19.8. Particle Aggregation Model

Soot particle samples collected from the exhaust of practical combustion devices are found to be mostly fractal aggregates rather than spherical primary particles. This is also true for other industrial processes such as production of titania (TiO2) in a tubular reactor. The omnipresence of particles as aggregates, regardless of where and from which processes they are formed, creates the necessity of an aggregation model for use with the Particle Tracking feature.

The particle-particle aggregation process can be modeled as a sequence of collision, sticking, and complete coalescence by fusion, which is also called sintering.

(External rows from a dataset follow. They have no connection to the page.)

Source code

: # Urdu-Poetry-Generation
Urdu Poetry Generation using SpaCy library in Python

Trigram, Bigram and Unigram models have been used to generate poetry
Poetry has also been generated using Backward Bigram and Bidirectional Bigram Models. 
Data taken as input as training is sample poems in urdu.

After a collision of two particles that results in particles sticking to each other, we assume that the contact between the particles is initially a point contact. The individual particles are then called primary particles of a single aggregate. (In the literature, an aggregate is sometimes also referred to as an agglomerate.) The total mass and the total surface area are both conserved at this stage. For a constant material density for the particles, the total volume is also conserved. As a result of processes such as grain-boundary diffusion, the particles that are stuck together proceed to sinter or fuse together and eventually completely coalesce to form a single particle. Thus, at the end of the coalescence process, the total mass (volume) is conserved but surface area is not. Figure 19.14: Schematic showing correlations of the final collision states and measurable aggregate properties illustrates this process.

Figure 19.14: Schematic showing correlations of the final collision states and measurable aggregate properties

Schematic showing correlations of the final collision states and measurable aggregate properties

It can be noted that the colliding aggregates may not completely coalesce for a given time scale, that is, two particles colliding may not become a single sphere. In general, not all primary particles from a given aggregate are of the same size and not all primary particles are truly spherical. However, this approximation is necessary for a computationally feasible representation. Aggregates may also contain different numbers of primary particles. Figure 19.15: Aggregation and coalescence of two particles (general case) illustrates the case where two colliding aggregates have four and two primary particles, respectively, leading to a new aggregate formed after the collision that initially has six primary particles. After complete coalescence, however, a single spherical (primary) particle is formed from the aggregate similar to the final particle in Figure 19.14: Schematic showing correlations of the final collision states and measurable aggregate properties . Table 19.1: Size distribution property changes due to aggregation. NP, A, and V indicate the number of primary particles, the surface area, and the volume (directly related to mass), respectively summarizes changes in various quantities caused by the process illustrated in Figure 19.15: Aggregation and coalescence of two particles (general case) .

Figure 19.15: Aggregation and coalescence of two particles (general case)

Aggregation and coalescence of two particles (general case)

Table 19.1: Size distribution property changes due to aggregation. NP, A, and V indicate the number of primary particles, the surface area, and the volume (directly related to mass), respectively

State

Number of Aggregate

Number of Primary Particles

Surface Area

Volume (mass)

Before collision

2

= (NP1+ NP2)

= (A1+ A2)

= (V1+ V2)

After collision

1

= (NP1+ NP2)

= (A1+ A2)

= (V1+ V2)

After coalescence

1

1

< (A1+ A2)

= (V1+ V2)